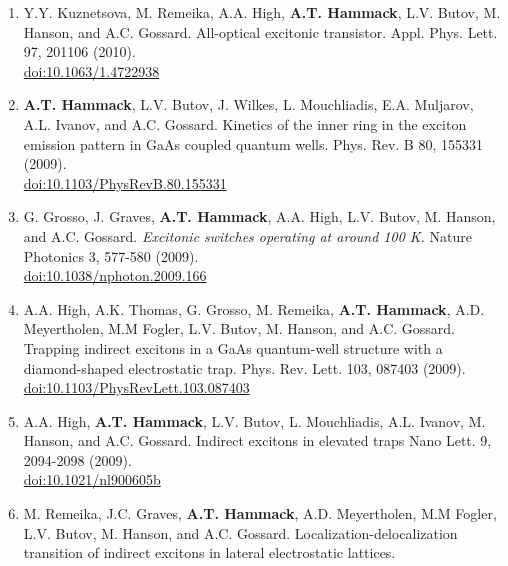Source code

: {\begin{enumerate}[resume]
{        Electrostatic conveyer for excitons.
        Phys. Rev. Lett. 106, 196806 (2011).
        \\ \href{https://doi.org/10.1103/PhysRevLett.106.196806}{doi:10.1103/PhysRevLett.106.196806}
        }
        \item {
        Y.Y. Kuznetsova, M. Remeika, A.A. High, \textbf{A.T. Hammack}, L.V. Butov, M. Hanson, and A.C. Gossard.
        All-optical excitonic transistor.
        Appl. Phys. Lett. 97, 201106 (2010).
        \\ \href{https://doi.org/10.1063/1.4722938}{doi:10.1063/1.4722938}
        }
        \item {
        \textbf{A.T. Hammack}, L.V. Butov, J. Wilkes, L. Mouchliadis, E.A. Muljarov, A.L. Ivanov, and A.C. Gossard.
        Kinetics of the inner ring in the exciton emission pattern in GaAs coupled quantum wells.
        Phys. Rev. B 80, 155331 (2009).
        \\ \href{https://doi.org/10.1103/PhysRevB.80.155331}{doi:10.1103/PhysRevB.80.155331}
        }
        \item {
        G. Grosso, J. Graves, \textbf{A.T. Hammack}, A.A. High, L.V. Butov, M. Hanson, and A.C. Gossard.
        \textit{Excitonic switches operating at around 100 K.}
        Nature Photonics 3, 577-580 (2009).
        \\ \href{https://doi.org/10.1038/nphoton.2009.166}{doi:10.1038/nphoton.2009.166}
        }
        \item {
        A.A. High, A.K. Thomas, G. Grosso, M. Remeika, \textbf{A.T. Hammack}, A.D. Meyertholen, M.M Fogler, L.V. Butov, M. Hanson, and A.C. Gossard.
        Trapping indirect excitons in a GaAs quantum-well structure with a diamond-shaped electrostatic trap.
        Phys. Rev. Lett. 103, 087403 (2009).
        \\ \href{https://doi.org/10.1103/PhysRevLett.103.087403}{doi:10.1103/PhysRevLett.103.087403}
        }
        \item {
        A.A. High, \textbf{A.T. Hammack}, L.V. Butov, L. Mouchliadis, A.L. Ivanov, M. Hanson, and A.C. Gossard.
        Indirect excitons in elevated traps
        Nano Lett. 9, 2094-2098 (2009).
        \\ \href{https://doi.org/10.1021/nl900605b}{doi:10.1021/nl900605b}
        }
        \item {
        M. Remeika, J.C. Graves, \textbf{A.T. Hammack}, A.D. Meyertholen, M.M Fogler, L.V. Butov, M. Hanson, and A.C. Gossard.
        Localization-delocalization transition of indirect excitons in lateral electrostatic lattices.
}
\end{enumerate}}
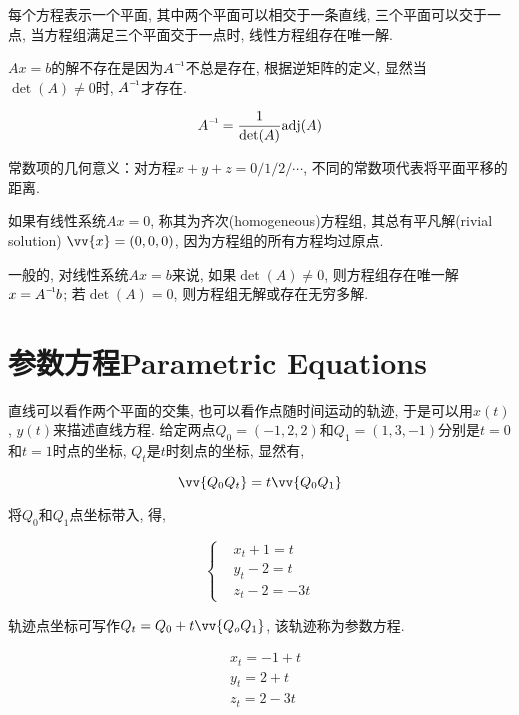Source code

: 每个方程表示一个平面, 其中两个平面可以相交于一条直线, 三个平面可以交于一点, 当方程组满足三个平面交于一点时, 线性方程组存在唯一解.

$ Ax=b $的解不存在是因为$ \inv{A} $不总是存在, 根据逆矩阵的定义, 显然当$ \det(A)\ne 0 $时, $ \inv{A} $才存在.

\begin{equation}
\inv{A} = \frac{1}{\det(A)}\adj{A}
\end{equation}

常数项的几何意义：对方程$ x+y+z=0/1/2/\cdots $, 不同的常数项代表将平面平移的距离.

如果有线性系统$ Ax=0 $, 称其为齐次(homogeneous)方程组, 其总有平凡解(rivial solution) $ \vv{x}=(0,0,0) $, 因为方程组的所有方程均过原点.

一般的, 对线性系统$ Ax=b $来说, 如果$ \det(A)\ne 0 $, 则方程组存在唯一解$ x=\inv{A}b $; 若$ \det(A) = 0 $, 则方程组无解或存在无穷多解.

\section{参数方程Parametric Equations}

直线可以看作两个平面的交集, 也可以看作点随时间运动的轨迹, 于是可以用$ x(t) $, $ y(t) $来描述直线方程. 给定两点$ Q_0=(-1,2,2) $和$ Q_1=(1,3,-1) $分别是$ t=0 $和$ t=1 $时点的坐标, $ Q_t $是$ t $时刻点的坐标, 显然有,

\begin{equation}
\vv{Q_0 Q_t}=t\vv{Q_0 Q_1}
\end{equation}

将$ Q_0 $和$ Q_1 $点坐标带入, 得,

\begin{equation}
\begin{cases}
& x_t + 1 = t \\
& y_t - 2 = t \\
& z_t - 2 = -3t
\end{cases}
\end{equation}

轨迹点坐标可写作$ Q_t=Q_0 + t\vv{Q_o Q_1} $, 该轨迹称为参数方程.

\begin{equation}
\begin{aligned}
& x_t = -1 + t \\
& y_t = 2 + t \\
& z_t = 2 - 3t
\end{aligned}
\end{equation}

* **Task requirements**
Wherever a line in the listing contains the word "Grosso", copy that line out.

* **Exercise result**
        G. Grosso, J. Graves, \textbf{A.T. Hammack}, A.A. High, L.V. Butov, M. Hanson, and A.C. Gossard.
        A.A. High, A.K. Thomas, G. Grosso, M. Remeika, \textbf{A.T. Hammack}, A.D. Meyertholen, M.M Fogler, L.V. Butov, M. Hanson, and A.C. Gossard.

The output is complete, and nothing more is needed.